* WORK REQUEST
Scan the records below for the word "mathbb". Copy each line where it appears.

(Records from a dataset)
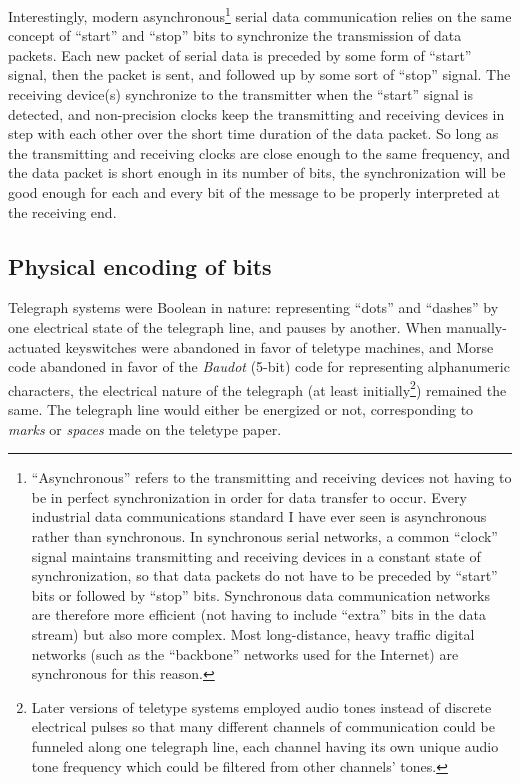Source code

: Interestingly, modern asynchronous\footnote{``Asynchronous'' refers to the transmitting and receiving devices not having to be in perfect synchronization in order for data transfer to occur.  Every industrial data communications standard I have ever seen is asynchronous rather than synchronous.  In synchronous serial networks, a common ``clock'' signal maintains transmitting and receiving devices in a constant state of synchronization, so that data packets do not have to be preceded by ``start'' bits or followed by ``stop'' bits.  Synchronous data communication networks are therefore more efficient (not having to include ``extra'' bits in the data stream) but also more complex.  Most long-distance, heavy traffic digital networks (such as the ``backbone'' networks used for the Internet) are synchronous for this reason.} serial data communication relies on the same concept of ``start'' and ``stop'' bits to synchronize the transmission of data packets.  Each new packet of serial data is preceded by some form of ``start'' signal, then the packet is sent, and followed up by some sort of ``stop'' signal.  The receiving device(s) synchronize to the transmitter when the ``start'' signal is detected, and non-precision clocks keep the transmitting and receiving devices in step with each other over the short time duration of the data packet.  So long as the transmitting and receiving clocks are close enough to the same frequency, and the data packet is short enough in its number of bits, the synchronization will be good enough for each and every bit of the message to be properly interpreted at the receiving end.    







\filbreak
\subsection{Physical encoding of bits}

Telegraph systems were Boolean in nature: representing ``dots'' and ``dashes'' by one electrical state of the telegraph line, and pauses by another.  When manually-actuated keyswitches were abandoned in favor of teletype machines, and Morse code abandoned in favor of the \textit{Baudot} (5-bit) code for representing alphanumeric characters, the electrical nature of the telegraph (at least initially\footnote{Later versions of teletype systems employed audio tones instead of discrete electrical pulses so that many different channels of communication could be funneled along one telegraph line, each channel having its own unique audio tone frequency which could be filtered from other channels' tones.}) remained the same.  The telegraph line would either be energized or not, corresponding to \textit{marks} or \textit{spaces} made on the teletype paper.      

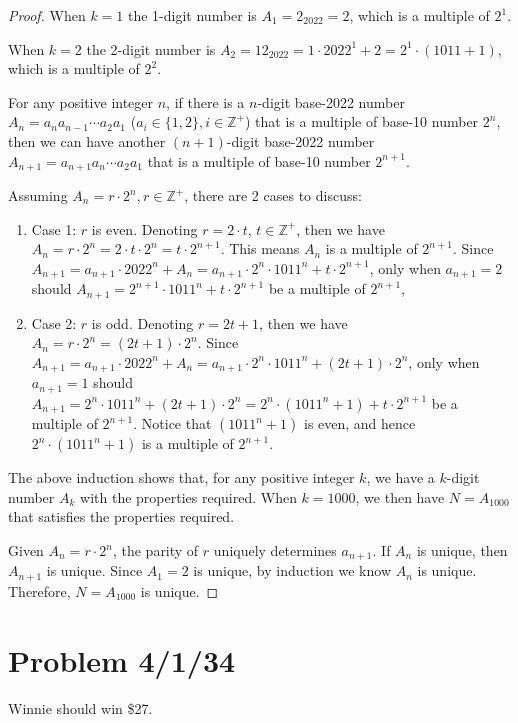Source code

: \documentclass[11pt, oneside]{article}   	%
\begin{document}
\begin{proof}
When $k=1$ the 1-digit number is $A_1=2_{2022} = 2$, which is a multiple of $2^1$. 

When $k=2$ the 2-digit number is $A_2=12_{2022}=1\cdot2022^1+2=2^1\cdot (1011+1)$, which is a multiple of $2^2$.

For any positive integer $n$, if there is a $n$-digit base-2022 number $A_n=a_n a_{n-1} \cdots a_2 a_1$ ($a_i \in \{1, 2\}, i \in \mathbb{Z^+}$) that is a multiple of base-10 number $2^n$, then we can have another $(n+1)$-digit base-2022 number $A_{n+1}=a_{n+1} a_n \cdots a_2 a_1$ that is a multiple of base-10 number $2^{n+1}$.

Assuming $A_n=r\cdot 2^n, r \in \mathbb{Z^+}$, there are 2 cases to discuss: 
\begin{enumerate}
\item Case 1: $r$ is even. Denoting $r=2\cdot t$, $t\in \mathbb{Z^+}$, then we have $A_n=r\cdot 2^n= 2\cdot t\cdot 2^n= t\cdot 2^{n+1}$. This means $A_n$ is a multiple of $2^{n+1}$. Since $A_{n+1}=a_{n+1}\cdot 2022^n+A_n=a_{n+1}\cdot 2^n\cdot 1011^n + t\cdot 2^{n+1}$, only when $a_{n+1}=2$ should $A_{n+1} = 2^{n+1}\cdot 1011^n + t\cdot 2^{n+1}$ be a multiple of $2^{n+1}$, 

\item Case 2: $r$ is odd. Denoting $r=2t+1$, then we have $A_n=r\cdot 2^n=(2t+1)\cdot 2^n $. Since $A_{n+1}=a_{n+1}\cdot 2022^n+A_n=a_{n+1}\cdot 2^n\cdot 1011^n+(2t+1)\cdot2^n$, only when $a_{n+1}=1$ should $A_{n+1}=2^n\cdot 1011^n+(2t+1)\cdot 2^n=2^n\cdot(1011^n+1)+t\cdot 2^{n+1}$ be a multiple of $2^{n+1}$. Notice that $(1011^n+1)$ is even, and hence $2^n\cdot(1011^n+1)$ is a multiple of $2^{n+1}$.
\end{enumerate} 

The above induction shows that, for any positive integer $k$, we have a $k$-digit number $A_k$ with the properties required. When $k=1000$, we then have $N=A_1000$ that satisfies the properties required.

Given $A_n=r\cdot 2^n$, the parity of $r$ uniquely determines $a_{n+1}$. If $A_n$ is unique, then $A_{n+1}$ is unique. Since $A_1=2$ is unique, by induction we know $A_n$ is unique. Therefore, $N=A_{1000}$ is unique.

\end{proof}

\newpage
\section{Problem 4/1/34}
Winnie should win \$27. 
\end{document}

* RESPONSE FOR THIS EXERCISE
For any positive integer $n$, if there is a $n$-digit base-2022 number $A_n=a_n a_{n-1} \cdots a_2 a_1$ ($a_i \in \{1, 2\}, i \in \mathbb{Z^+}$) that is a multiple of base-10 number $2^n$, then we can have another $(n+1)$-digit base-2022 number $A_{n+1}=a_{n+1} a_n \cdots a_2 a_1$ that is a multiple of base-10 number $2^{n+1}$.
Assuming $A_n=r\cdot 2^n, r \in \mathbb{Z^+}$, there are 2 cases to discuss: 
\item Case 1: $r$ is even. Denoting $r=2\cdot t$, $t\in \mathbb{Z^+}$, then we have $A_n=r\cdot 2^n= 2\cdot t\cdot 2^n= t\cdot 2^{n+1}$. This means $A_n$ is a multiple of $2^{n+1}$. Since $A_{n+1}=a_{n+1}\cdot 2022^n+A_n=a_{n+1}\cdot 2^n\cdot 1011^n + t\cdot 2^{n+1}$, only when $a_{n+1}=2$ should $A_{n+1} = 2^{n+1}\cdot 1011^n + t\cdot 2^{n+1}$ be a multiple of $2^{n+1}$, 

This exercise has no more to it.